Благинин и Сухов притулились в самом дальнем уголке, словно спрятались, хорошо понимая, что должны находиться в тени, что здесь они со своими гитарами люди второстепенные и оказались лишь потому, что их позвала несравненная, удостоив чести ей служить. Они даже голов не поднимали, глядели вниз, на свои проворные пальцы, перебиравшие струны.

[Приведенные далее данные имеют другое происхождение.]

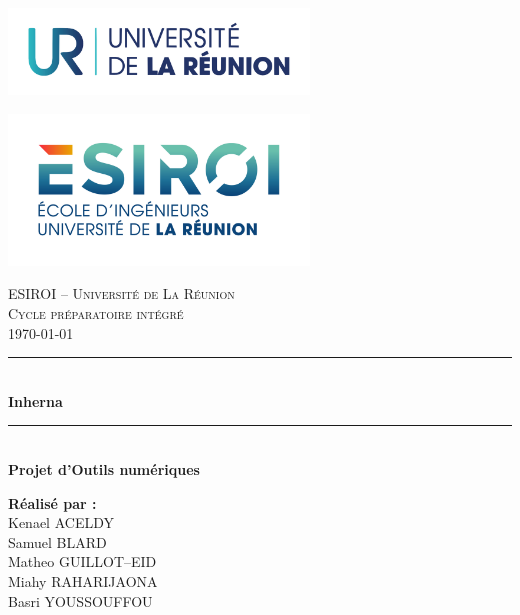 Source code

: \documentclass[a4paper,12pt,openany,oneside]{article}
\begin{document}
\begin{titlepage}

    \begin{minipage}{0.49\textwidth}
        \includegraphics[width=0.6\textwidth]{./Theme_LaTeX/Icones/LOGO_UR}
    \end{minipage}
    \hfill
    \begin{minipage}{0.49\textwidth}
        \begin{flushright}
        \includegraphics[width=0.6\textwidth]{./Theme_LaTeX/Icones/LOGO}
        \end{flushright}
    \end{minipage}
    
    \vspace{3cm}
    
    \begin{center}
        \textsc{\LARGE ESIROI -- Université de La Réunion}\\[0.5cm]
        \textsc{\Large Cycle préparatoire intégré}\\[0.5cm]
        \textsc{\large\mydate \today}
            \par \normalsize \normalfont
    
        \rule{\linewidth}{0.5mm} \\[0.4cm]
        {\huge \bfseries Inherna}\\[0.4cm]
        \rule{\linewidth}{0.5mm} \\[1.5cm]
    
        {\Large \bfseries Projet d'Outils numériques}\\[1cm]
    \end{center}
    
    \vspace{0.5cm}
    
    \begin{flushleft}
        \textbf{Réalisé par :}\\
        Kenael ACELDY\\
        Samuel BLARD\\
        Matheo GUILLOT--EID\\
        Miahy RAHARIJAONA\\
        Basri YOUSSOUFFOU\\[0.5cm]
    

\end{flushleft}
\end{titlepage}
\end{document}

Вот уже и мелодия возникла, поплыла в зал, наполненный неясным шумом, а Арина продолжала безмолвно стоять, скрестив на груди руки, и взгляд ее был устремлен не в зал, где сидели и смотрели на нее люди, а выше и дальше, проникая, как сквозь стекло, через толстые стены пассажа, и уходя в бесконечную заснеженную даль, где звенит ямщицкий колокольчик и рассказывает такую простую историю любви и судьбы, что, казалось бы, недостойна она даже простого внимания… Но почему же тогда чаще и печальней стучит сердце, почему всколыхнулась память и властно вернула давно ушедшие дни, пусть и недолгие, но зато до краев налитые счастьем?

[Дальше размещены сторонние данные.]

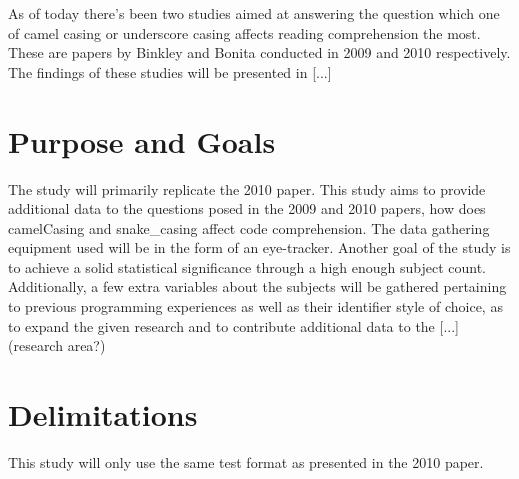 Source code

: As of today there's been two studies aimed at answering the question which one of camel casing or underscore casing affects reading comprehension the most. These are papers by Binkley \etal{} \cite{to-camelCase-or-under-score} and Bonita \etal{} \cite{eye-tracking-study} conducted in 2009 and 2010 respectively. The findings of these studies will be presented in [...]





\section{Purpose and Goals}
\iffalse
\begin{itemize}
	\item Write about the grand scheme of things
	\item Set the correct expectations
	\item What can I expect to learn if I keep on reading?
	\item What are the success criteria for this work?
	\item How will the work be evaluated?
\end{itemize}
\fi

The study will primarily replicate the 2010 paper. This study aims to provide additional data to the questions posed in the 2009 and 2010 papers, \eg{} how does camelCasing and snake\_casing affect code comprehension. The data gathering equipment used will be in the form of an eye-tracker. Another goal of the study is to achieve a solid statistical significance through a high enough subject count. Additionally, a few extra variables about the subjects will be gathered pertaining to previous programming experiences as well as their identifier style of choice, as to expand the given research and to contribute additional data to the [...] (research area?)


\section{Delimitations}
\iffalse
\begin{itemize}
	\item Scale down expectations and clarify
\end{itemize}
\fi
This study will only use the same test format as presented in the 2010 paper.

Кто знает? Кто даст верный ответ?
Да никто не знает! И никто не даст ответа!
Тайна сия великая есть… И заключалась она в волшебном голосе, который брал в плен всех, кто его слышал, завораживал, очаровывал и становился таким родным, словно сопровождал тебя всю жизнь – такую нескладную и так быстро пролетающую…

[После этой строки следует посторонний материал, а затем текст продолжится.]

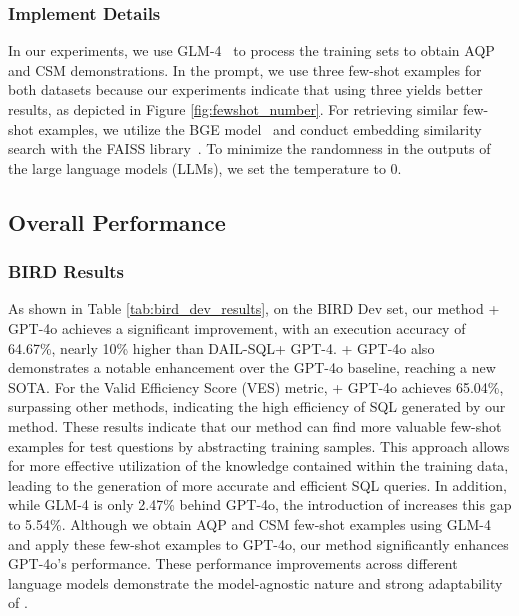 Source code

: \subsubsection{Implement Details}

In our experiments, we use GLM-4~\citep{glm2024chatglm} to process the training sets to obtain AQP and CSM demonstrations. 
In the prompt, we use three few-shot examples for both datasets because our experiments indicate that using three yields better results, as depicted in Figure \ref{fig:fewshot_number}.
For retrieving similar few-shot examples, we utilize the BGE model~\citep{zhang2023retrieve} and conduct embedding similarity search with the FAISS library~\citep{douze2024faiss}.
To minimize the randomness in the outputs of the large language models (LLMs), we set the temperature to 0. 



\subsection{Overall Performance}

\subsubsection{BIRD Results}

As shown in Table \ref{tab:bird_dev_results}, on the BIRD Dev set, our method \method+ GPT-4o achieves a significant improvement, with an execution accuracy of 64.67\%, nearly 10\% higher than DAIL-SQL+ GPT-4. 
\method+ GPT-4o also demonstrates a notable enhancement over the GPT-4o baseline, reaching a new SOTA. 
For the Valid Efficiency Score (VES) metric, \method+ GPT-4o achieves 65.04\%, surpassing other methods, indicating the high efficiency of SQL generated by our method.
These results indicate that our method can find more valuable few-shot examples for test questions by abstracting training samples. This approach allows for more effective utilization of the knowledge contained within the training data, leading to the generation of more accurate and efficient SQL queries.
In addition, while GLM-4 is only 2.47\% behind GPT-4o, the introduction of \method increases this gap to 5.54\%. 
Although we obtain AQP and CSM few-shot examples using GLM-4 and apply these few-shot examples to GPT-4o, our method significantly enhances GPT-4o's performance. 
These performance improvements across different language models demonstrate the model-agnostic nature and strong adaptability of \method.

– Как она ловко, Семен Лександрыч! Слышь меня? Как она ловко берет, будто узду накидывает, прямо шелковым становлюсь, – вздыхал шепотом старинный компаньон Естифеева, матерый купчина Чуркин, всем хорошо известный не только своими огромными капиталами, но и пьяным буйством, которое начиналось по первости вполне невинно: он откусывал кусок фужера либо бокала и долго, в задумчивости, дробил на крепких широких зубах стеклянное крошево. Затем бил зеркала, посуду, подвернувшихся официантов, прибежавших на шум городовых – всех подряд, кто имел несчастье оказаться в пределах досягаемости его тяжелых и больших кулаков. Наутро, протрезвевший и тихий, ругая себя последними словами, он, кряхтя, доставал большущий кожаный кошель, размером с хорошую лопату, обходил всех, кого накануне обидел, и покаянно, с поклоном, отдаривался деньгами, приговаривая всегда одно и то же: прости, братец, змей зеленый меня поборол намедни…
И вот сидел сейчас Чуркин, ни к винам, ни к водке не прикасаясь, теребил густую рыжую бороду, уже тронутую сединой, и глаза его, от неожиданно нахлынувших чувств, были трезвы, печальны и темны, как вода в глубоком омуте.
Семен Александрович изредка поглядывал на него, необычно притихшего, но нисколько не удивлялся. Он и сам чувствовал себя во власти завораживающего голоса певицы, который проникал в душу и будил давнее, казалось бы, уже напрочь забытое, умершее и зарытое накрепко, как тяжелой землей, прошедшим временем… Нет, не умерло – живо. Даже тяжесть исшорканного ремня почувствовал на своей шее, словно привычно вскинул лоток, на котором разложены были бусы и платки, цветные пуговицы и костяные гребенки, мотки с нитками и иголки для шитья – небогатый и мелкий товар предлагал молодой торговец, но иного у него не имелось.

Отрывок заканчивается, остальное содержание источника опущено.